General Mladic is was the commander of Bosnian Serb forces during the Bosnian civil war in the mid-1990s. His experiences during the war have drawn the interest of prosecutors in Serbia, who hope he can testify about other war crimes — those committed by Bosnian Muslims against Serbs.
The media do not even consider the possibility that the “genocide” in Srebrenica might have been largely manufactured in a propaganda coup by the Bosnian Muslims. General Mladic has already been convicted in the press, and the outcome in the Hague — assuming the defendant survives for the duration of the trial — is predetermined.
The Serbian authorities are hoping for testimony from Gen. Mladic about a particular Bosnian Muslim military leader, Nasir (or Naser) Oric, who is alleged to have committed a series of atrocities during the war. He was previously acquitted by the war crimes tribunal, but Serbian prosecutors believe that Gen. Mladic may be able to supply evidence of additional crimes on the part of Nasir Oric.
The following article provides a glimpse into what Mr. Oric did during the war. It’s from the archives of the Srebrenica Research Group, and was originally published on July 16, 1995 in The Toronto Star:
Fearsome Muslim warlord eludes Bosnian Serb forces
by Bill Schiller
BELGRADE, Yugoslavia — When Bosnian Serb commander Gen. Ratko Mladic swept triumphantly into Srebrenica last week, he not only wanted to sweep Srebrenica clean of Muslims — he wanted Nasir Oric.

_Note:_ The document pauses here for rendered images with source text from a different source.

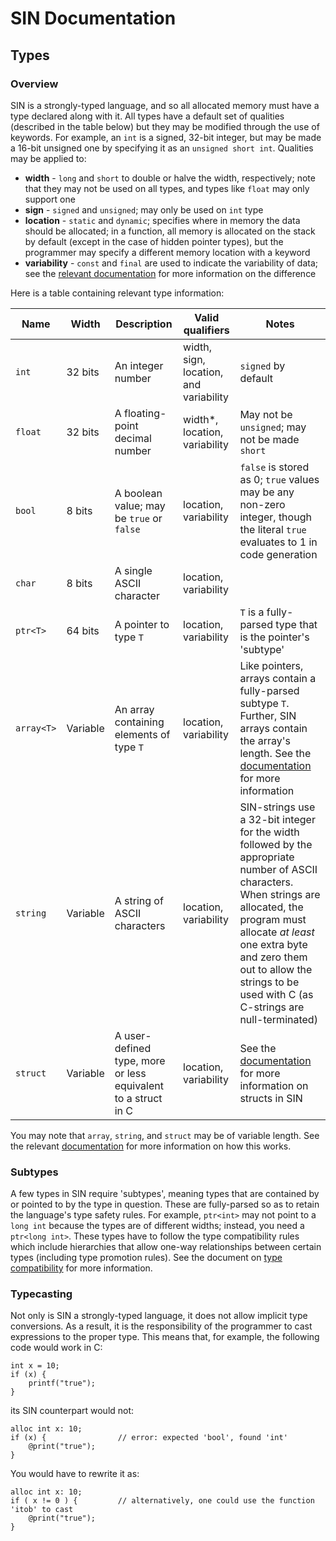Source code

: # SIN Documentation

## Types

### Overview

SIN is a strongly-typed language, and so all allocated memory must have a type declared along with it. All types have a default set of qualities (described in the table below) but they may be modified through the use of keywords. For example, an `int` is a signed, 32-bit integer, but may be made a 16-bit unsigned one by specifying it as an `unsigned short int`. Qualities may be applied to:

* **width** - `long` and `short` to double or halve the width, respectively; note that they may not be used on all types, and types like `float` may only support one
* **sign** - `signed` and `unsigned`; may only be used on `int` type
* **location** - `static` and `dynamic`; specifies where in memory the data should be allocated; in a function, all memory is allocated on the stack by default (except in the case of hidden pointer types), but the programmer may specify a different memory location with a keyword
* **variability** - `const` and `final` are used to indicate the variability of data; see the [relevant documentation](Constants.md) for more information on the difference

Here is a table containing relevant type information:

| Name | Width | Description | Valid qualifiers | Notes |
| ---- | ----- | ----------- | ---------------- | ----- |
| `int` | 32 bits | An integer number | width, sign, location, and variability | `signed` by default |
| `float` | 32 bits | A floating-point decimal number | width*, location, variability | May not be `unsigned`; may not be made `short` |
| `bool` | 8 bits | A boolean value; may be `true` or `false` | location, variability | `false` is stored as 0; `true` values may be any non-zero integer, though the literal `true` evaluates to 1 in code generation |
| `char` | 8 bits | A single ASCII character | location, variability | |
| `ptr<T>` | 64 bits | A pointer to type `T` | location, variability | `T` is a fully-parsed type that is the pointer's 'subtype' |
| `array<T>` | Variable | An array containing elements of type `T` | location, variability | Like pointers, arrays contain a fully-parsed subtype `T`. Further, SIN arrays contain the array's length. See the [documentation](Arrays.md) for more information |
| `string` | Variable | A string of ASCII characters | location, variability | SIN-strings use a 32-bit integer for the width followed by the appropriate number of ASCII characters. When strings are allocated, the program must allocate *at least* one extra byte and zero them out to allow the strings to be used with C (as C-strings are null-terminated) |
| `struct` | Variable | A user-defined type, more or less equivalent to a struct in C | location, variability | See the [documentation](Structs.md) for more information on structs in SIN |

You may note that `array`, `string`, and `struct` may be of variable length. See the relevant [documentation](Hidden%20Pointer%20Types.md) for more information on how this works.

### Subtypes

A few types in SIN require 'subtypes', meaning types that are contained by or pointed to by the type in question. These are fully-parsed so as to retain the language's type safety rules. For example, `ptr<int>` may not point to a `long int` because the types are of different widths; instead, you need a `ptr<long int>`. These types have to follow the type compatibility rules which include hierarchies that allow one-way relationships between certain types (including type promotion rules). See the document on [type compatibility](Type%20Compatibility.md) for more information.

### Typecasting

Not only is SIN a strongly-typed language, it does not allow implicit type conversions. As a result, it is the responsibility of the programmer to cast expressions to the proper type. This means that, for example, the following code would work in C:

    int x = 10;
    if (x) {
        printf("true");
    }

its SIN counterpart would not:

    alloc int x: 10;
    if (x) {                // error: expected 'bool', found 'int'
        @print("true");
    }

You would have to rewrite it as:

    alloc int x: 10;
    if ( x != 0 ) {         // alternatively, one could use the function 'itob' to cast
        @print("true");
    }
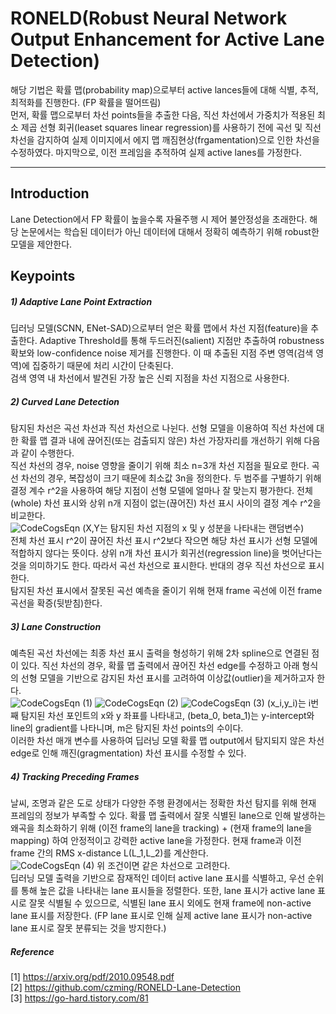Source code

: # RONELD(Robust Neural Network Output Enhancement for Active Lane Detection)  
해당 기법은 확률 맵(probability map)으로부터 active lances들에 대해 식별, 추적, 최적화를 진행한다. (FP 확률을 떨어뜨림)  
먼저, 확률 맵으로부터 차선 points들을 추출한 다음, 직선 차선에서 가중치가 적용된 최소 제곱 선형 회귀(leaset squares linear regression)를 사용하기 전에 곡선 및 직선 차선을 감지하여
실제 이미지에서 에지 맵 깨짐현상(frgamentation)으로 인한 차선을 수정하였다. 마지막으로, 이전 프레임을 추적하여 실제 active lanes를 가정한다.  

---
## Introduction  
Lane Detection에서 FP 확률이 높을수록 자율주행 시 제어 불안정성을 초래한다. 해당 논문에서는 학습된 데이터가 아닌 데이터에 대해서 정확히 예측하기 위해 robust한 모델을 제안한다.  

## Keypoints  
##### 1) Adaptive Lane Point Extraction  
딥러닝 모델(SCNN, ENet-SAD)으로부터 얻은 확률 맵에서 차선 지점(feature)을 추출한다. Adaptive Threshold를 통해 두드러진(salient) 지점만 추출하여 robustness 확보와 
low-confidence noise 제거를 진행한다. 이 때 추출된 지점 주변 영역(검색 영역)에 집중하기 때문에 처리 시간이 단축된다.  
검색 영역 내 차선에서 발견된 가장 높은 신뢰 지점을 차선 지점으로 사용한다.
##### 2) Curved Lane Detection  
탐지된 차선은 곡선 차선과 직선 차선으로 나뉜다. 선형 모델을 이용하여 직선 차선에 대한 확률 맵 결과 내에 끊어진(또는 검출되지 않은) 차선 가장자리를 개선하기 위해 다음과 같이 수행한다.  
직선 차선의 경우, noise 영향을 줄이기 위해 최소 n=3개 차선 지점을 필요로 한다. 곡선 차선의 경우, 복잡성이 크기 때문에 최소값 3n을 정의한다. 두 범주를 구별하기 위해 결정 계수 r^2을 사용하여 해당 지점이 선형 모델에 얼마나 잘 맞는지 평가한다. 전체(whole) 차선 표시와 상위 n개 지점이 없는(끊어진) 차선 표시 사이의 결정 계수 r^2을 비교한다.  
![CodeCogsEqn](https://user-images.githubusercontent.com/54304718/116353518-e132d180-a831-11eb-88ef-9c28ffbeaec8.gif)
(X,Y는 탐지된 차선 지점의 x 및 y 성분을 나타내는 랜덤변수)  
전체 차선 표시 r^2이 끊어진 차선 표시 r^2보다 작으면 해당 차선 표시가 선형 모델에 적합하지 않다는 뜻이다. 상위 n개 차선 표시가 회귀선(regression line)을 벗어난다는 것을 의미하기도 한다. 따라서 곡선 차선으로 표시한다. 반대의 경우 직선 차선으로 표시한다.  
탐지된 차선 표시에서 잘못된 곡선 예측을 줄이기 위해 현재 frame 곡선에 이전 frame 곡선을 확증(뒷받침)한다.   
##### 3) Lane Construction  
예측된 곡선 차선에는 최종 차선 표시 출력을 형성하기 위해 2차 spline으로 연결된 점이 있다. 직선 차선의 경우, 확률 맵 출력에서 끊어진 차선 edge를 수정하고 아래 형식의 선형 모델을 기반으로 감지된 차선 표시를 고려하여 이상값(outlier)을 제거하고자 한다.  
![CodeCogsEqn (1)](https://user-images.githubusercontent.com/54304718/116360559-0415b380-a83b-11eb-8887-3956a885d34d.gif)
![CodeCogsEqn (2)](https://user-images.githubusercontent.com/54304718/116360614-12fc6600-a83b-11eb-97ff-2bb8fe553da6.gif)
![CodeCogsEqn (3)](https://user-images.githubusercontent.com/54304718/116360673-1db6fb00-a83b-11eb-82ae-d4101c71dbcd.gif)
(x_i,y_i)는 i번째 탐지된 차선 포인트의 x와 y 좌표를 나타내고, (beta_0, beta_1)는 y-intercept와 line의 gradient를 나타니며, m은 탐지된 차선 points의 수이다.  
이러한 차선 매개 변수를 사용하여 딥러닝 모델 확률 맵 output에서 탐지되지 않은 차선 edge로 인해 깨진(gragmentation) 차선 표시를 수정할 수 있다.  
##### 4) Tracking Preceding Frames  
날씨, 조명과 같은 도로 상태가 다양한 주행 환경에서는 정확한 차선 탐지를 위해 현재 프레임의 정보가 부족할 수 있다. 확률 맵 출력에서 잘못 식별된 lane으로 인해 발생하는 왜곡을 최소화하기 위해 (이전 frame의 lane을 tracking) + (현재 frame의 lane을 mapping) 하여 안정적이고 강력한 active lane을 가정한다. 현재 frame과 이전 frame 간의 RMS x-distance L(L_1,L_2)를 계산한다.  
![CodeCogsEqn (4)](https://user-images.githubusercontent.com/54304718/116361794-53a8af00-a83c-11eb-9d6f-0d6b8454c016.gif)
위 조건이면 같은 차선으로 고려한다.  
딥러닝 모델 출력을 기반으로 잠재적인 데이터 active lane 표시를 식별하고, 우선 순위를 통해 높은 값을 나타내는 lane 표시들을 정렬한다. 또한, lane 표시가 active lane 표시로 잘못 식별될 수 있으므로, 식별된 lane 표시 외에도 현재 frame에 non-active lane 표시를 저장한다. (FP lane 표시로 인해 실제 active lane 표시가 non-active lane 표시로 잘못 분류되는 것을 방지한다.)  


##### Reference  
[1] https://arxiv.org/pdf/2010.09548.pdf  
[2] https://github.com/czming/RONELD-Lane-Detection  
[3] https://go-hard.tistory.com/81
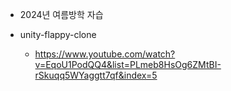 + 2024년 여름방학 자습

+ unity-flappy-clone
  + https://www.youtube.com/watch?v=EqoU1PodQQ4&list=PLmeb8HsOg6ZMtBI-rSkuqq5WYaggtt7qf&index=5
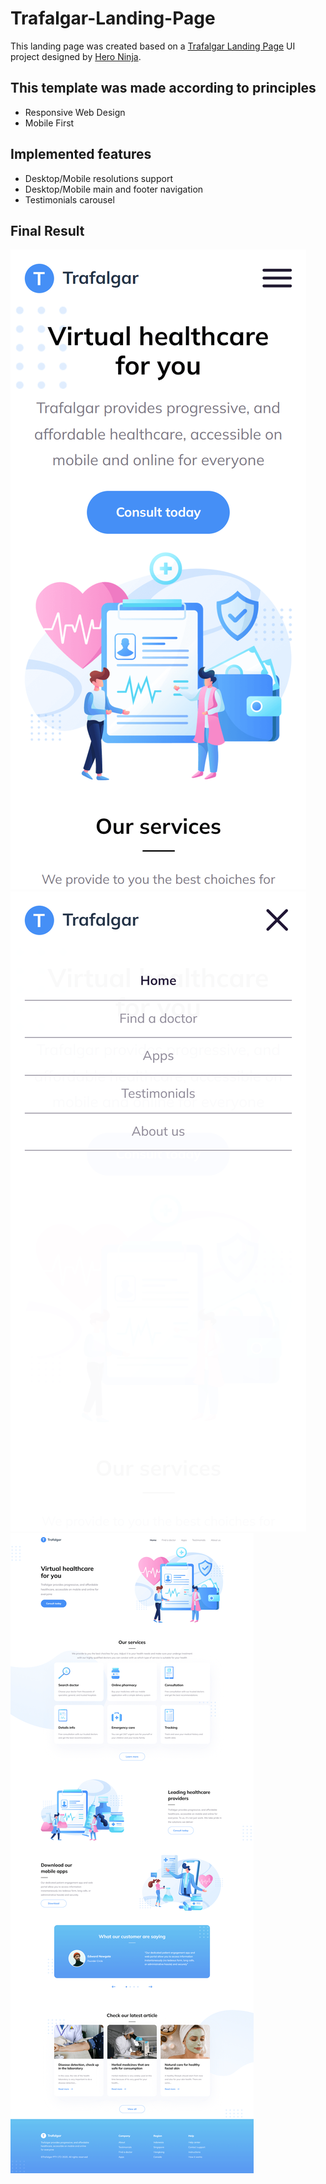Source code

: # Trafalgar-Landing-Page

This landing page was created based on a [Trafalgar Landing Page](https://www.figma.com/community/file/892358789568947362) UI project designed by [Hero Ninja](https://www.figma.com/@heroninja).

## This template was made according to principles
- Responsive Web Design
- Mobile First

## Implemented features
- Desktop/Mobile resolutions support
- Desktop/Mobile main and footer navigation
- Testimonials carousel

## Final Result

![](iphone_xr-main.png)
![](iphone-xr-menu.png)
![](desktop-fullpage.png)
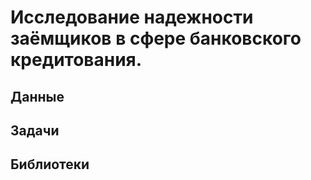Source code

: # Исследование надежности заёмщиков в сфере банковского кредитования.

## Данные


## Задачи


## Библиотеки
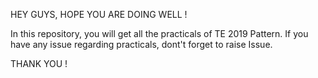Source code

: HEY GUYS, HOPE YOU ARE DOING WELL !

In this repository, you will get all the practicals of TE 2019 Pattern.
If you have any issue regarding practicals, dont't forget to raise Issue.

THANK YOU !
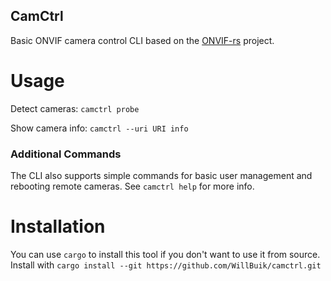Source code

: CamCtrl
-------

Basic ONVIF camera control CLI based on the
[ONVIF-rs](https://github.com/lumeohq/onvif-rs) project.

Usage
=====

Detect cameras: `camctrl probe`

Show camera info: `camctrl --uri URI info`

### Additional Commands

The CLI also supports simple commands for basic user management
and rebooting remote cameras. See `camctrl help` for more info.

Installation
============

You can use `cargo` to install this tool if you don't want to
use it from source. Install with
`cargo install --git https://github.com/WillBuik/camctrl.git`
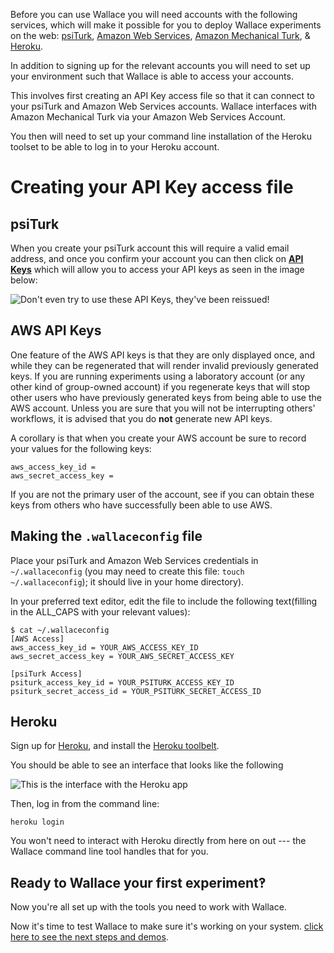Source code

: Before you can use Wallace you will need accounts with the following services, which will make it possible for you to deploy Wallace experiments on the web: [psiTurk](https://psiturk.org/register), [Amazon Web Services](http://aws.amazon.com/), [Amazon Mechanical Turk](https://requester.mturk.com/), & [Heroku](https://signup.heroku.com/identity).

In addition to signing up for the relevant accounts you will need to set up your environment such that Wallace is able to access your accounts. 

This involves first creating an API Key access file so that it can connect to your psiTurk and Amazon Web Services accounts. Wallace interfaces with Amazon Mechanical Turk via your Amazon Web Services Account. 

You then will need to set up your command line installation of the Heroku toolset to be able to log in to your Heroku account. 

# Creating your API Key access file

## psiTurk 

When you create your psiTurk account this will require a valid email address, and once you confirm your account you can then click on [**API Keys**](https://psiturk.org/dashboard/api_credentials) which will allow you to access your API keys as seen in the image below:

![Don't even try to use these API Keys, they've been reissued!](http://note.io/145nfz4)

## AWS API Keys
One feature of the AWS API keys is that they are only displayed once, and while they can be regenerated that will render invalid previously generated keys. If you are running experiments using a laboratory account (or any other kind of group-owned account) if you regenerate keys that will stop other users who have previously generated keys from being able to use the AWS account. Unless you are sure that you will not be interrupting others' workflows, it is advised that you do **not** generate new API keys. 

A corollary is that when you create your AWS account be sure to record your values for the following keys:

    aws_access_key_id = 
    aws_secret_access_key = 

If you are not the primary user of the account, see if you can obtain these keys from others who have successfully been able to use AWS.

## Making the `.wallaceconfig` file

Place your psiTurk and Amazon Web Services credentials in `~/.wallaceconfig` (you may need to create this file:  `touch ~/.wallaceconfig`); it should live in your home directory). 

In your preferred text editor, edit the file to include the following text(filling in the ALL_CAPS with your relevant values):

    $ cat ~/.wallaceconfig
    [AWS Access]
    aws_access_key_id = YOUR_AWS_ACCESS_KEY_ID
    aws_secret_access_key = YOUR_AWS_SECRET_ACCESS_KEY

    [psiTurk Access]
    psiturk_access_key_id = YOUR_PSITURK_ACCESS_KEY_ID
    psiturk_secret_access_id = YOUR_PSITURK_SECRET_ACCESS_ID

## Heroku

Sign up for [Heroku](https://www.heroku.com/), and install the [Heroku toolbelt](https://toolbelt.heroku.com/). 

You should be able to see an interface that looks like the following

![This is the interface with the Heroku app](http://note.io/11c7tkL)

Then, log in from the command line:


    heroku login


You won't need to interact with Heroku directly from here on out --- the Wallace command line tool handles that for you.

## Ready to Wallace your first experiment‽

Now you're all set up with the tools you need to work with Wallace. 

Now it's time to test Wallace to make sure it's working on your system. [click here to see the next steps and demos](https://github.com/suchow/Wallace/wiki#testing-wallace).
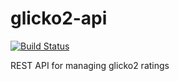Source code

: # glicko2-api
[![Build Status](https://travis-ci.org/diegobanos/glicko2-api.svg?branch=master)](https://travis-ci.org/diegobanos/glicko2-api)

REST API for managing glicko2 ratings

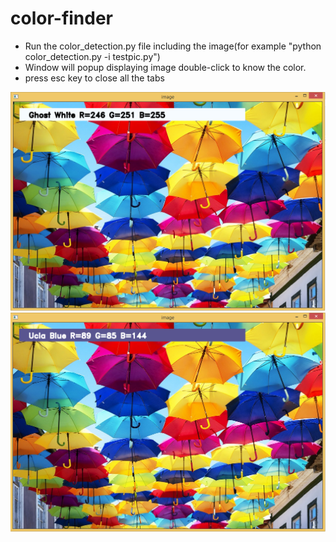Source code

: # color-finder

* Run the color_detection.py file including the image(for example "python color_detection.py -i testpic.py")
* Window will popup displaying image double-click to know the color.
* press esc key to close all the tabs

![alt text](1.PNG)
![alt text](2.PNG)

In Mladic’s view, the powerfully built Muslim commander had made life too difficult and too deadly for Serb communities nearby.
Even though the Serbs had Srebrenica surrounded, Oric was still mounting commando raids by night against Serb targets.
Oric, as blood-thirsty a warrior as ever crossed a battlefield, escaped Srebrenica before it fell. Some believe he may be leading the Bosnian Muslim forces in the nearby enclaves of Zepa and Gorazde. Last night these forces seized armored personnel carriers and other weapons from U.N. peacekeepers in order to better protect themselves.
Oric is a fearsome man, and proud of it.
I met him in January, 1994, in his own home in Serb-surrounded Srebrenica.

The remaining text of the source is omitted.